Para além desses indícios, a diferença de interpretação sobre o tema entre tribunais regionais do trabalho e o STF explica a grande quantidade de casos judicializados.
“Não importa a segmentação profissional, seguindo literalmente essa lógica do Supremo, eu consigo transformar toda e qualquer prestação de serviço que hoje é de vínculo de emprego numa prestação de serviço de natureza civil”, afirma Ricardo Calcini, advogado trabalhista e sócio da Calcini Advogados. “Você começa a ter instrumentos legais para justificar essa roupagem para um contrato que pode ser de terceirização, franqueado, PJ”.

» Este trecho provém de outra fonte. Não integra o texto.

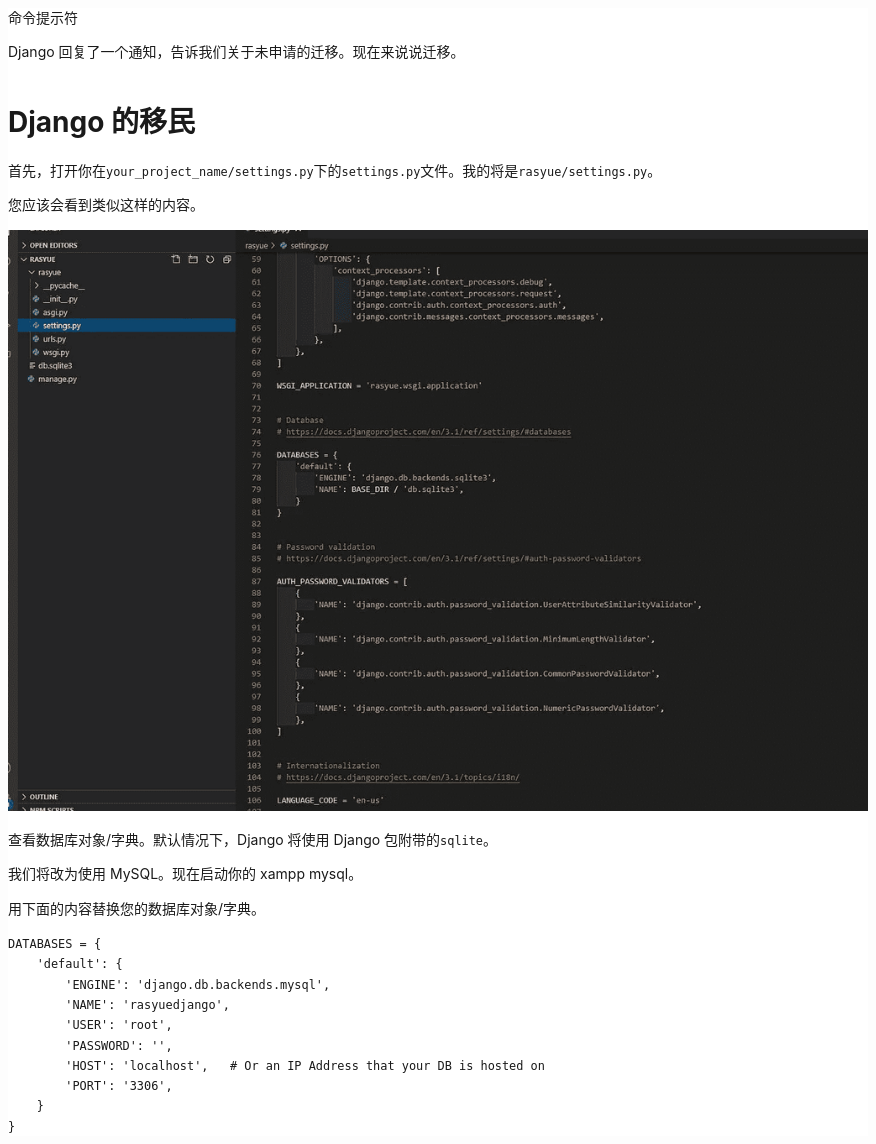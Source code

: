 命令提示符

Django 回复了一个通知，告诉我们关于未申请的迁移。现在来说说迁移。

# Django 的移民

首先，打开你在`your_project_name/settings.py`下的`settings.py`文件。我的将是`rasyue/settings.py`。

您应该会看到类似这样的内容。

![](img/2518fa6608bc59868b8a531b18a1209e.png)

查看数据库对象/字典。默认情况下，Django 将使用 Django 包附带的`sqlite`。

我们将改为使用 MySQL。现在启动你的 xampp mysql。

用下面的内容替换您的数据库对象/字典。

```
DATABASES = {
    'default': {
        'ENGINE': 'django.db.backends.mysql', 
        'NAME': 'rasyuedjango',
        'USER': 'root',
        'PASSWORD': '',
        'HOST': 'localhost',   # Or an IP Address that your DB is hosted on
        'PORT': '3306',
    }
}
```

Duas categorias de trabalhadores, e uma teria mais privilégios
Apesar da necessidade de adaptar o direito do trabalho às novas dinâmicas do mercado de trabalho, uma leitura mais abrangente como essa pode criar distorções.
“A forma como o nosso direito do trabalho está estruturado acaba criando duas categorias: o empregado, que tem todos os direitos, e uma outra, que engloba todos que não são empregados, com algumas exceções”, diz Pasqualeto. “O que acontece é que essas outras relações também são assimétricas”, defende.
Governo pode perder receita
Para Janaína Feijó, que é pesquisadora do FGV Ibre e estuda a expansão da utilização do programa de microempreendedor individual no País, as microfranquias, quando criadas por MEIs, colaboram para uma distorção que gera redução de receita para o governo.
“Embora juridicamente essa relação seja possível, em termos econômicos isso também gera distorção, porque se paga menos impostos, já que o MEI é um programa muito subsidiado”, afirma.
Ela menciona que a criação do programa visava regularização de trabalhadores informais, que gerassem pouca renda, e não numa alternativa mais barata para profissionais liberais com rendimento mais alto.
“Ao longo do tempo, as pessoas têm recorrido a ser um MEI não por conta de empreender, mas porque é a única alternativa de continuarem atuantes no mercado de trabalho”, afirma.